◆ Aim of the exercise ◆
Which lines run from the one containing "7. Wager, S." to the end of the entries? Quote them exactly, and nothing else.

════

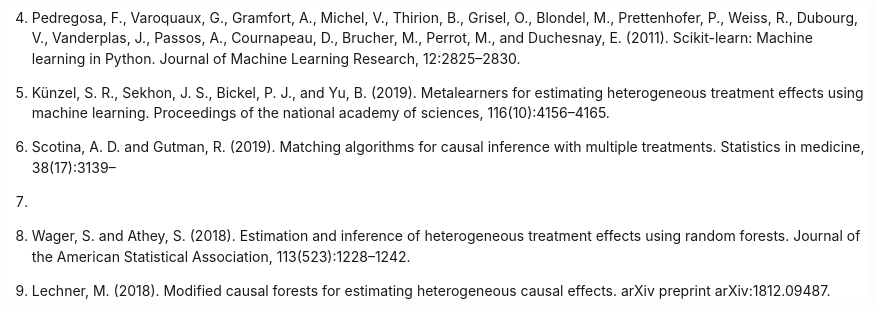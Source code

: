 4. Pedregosa, F., Varoquaux, G., Gramfort, A., Michel, V., Thirion, B., Grisel,
O., Blondel, M., Prettenhofer, P., Weiss, R., Dubourg, V., Vanderplas,
J., Passos, A., Cournapeau, D., Brucher, M., Perrot, M., and Duchesnay,
E. (2011). Scikit-learn: Machine learning in Python. Journal of Machine
Learning Research, 12:2825–2830.

5. Künzel, S. R., Sekhon, J. S., Bickel, P. J., and Yu, B. (2019). Metalearners for estimating heterogeneous treatment 
effects using machine learning. Proceedings of the national academy of sciences, 116(10):4156–4165.

6. Scotina, A. D. and Gutman, R. (2019). Matching algorithms for causal
inference with multiple treatments. Statistics in medicine, 38(17):3139–
3167.

7. Wager, S. and Athey, S. (2018). Estimation and inference of heterogeneous
treatment effects using random forests. Journal of the American Statistical
Association, 113(523):1228–1242.

8. Lechner, M. (2018). Modified causal forests for estimating heterogeneous
causal effects. arXiv preprint arXiv:1812.09487.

════

◆ Answer to the exercise ◆
7. Wager, S. and Athey, S. (2018). Estimation and inference of heterogeneous
treatment effects using random forests. Journal of the American Statistical
Association, 113(523):1228–1242.

8. Lechner, M. (2018). Modified causal forests for estimating heterogeneous
causal effects. arXiv preprint arXiv:1812.09487.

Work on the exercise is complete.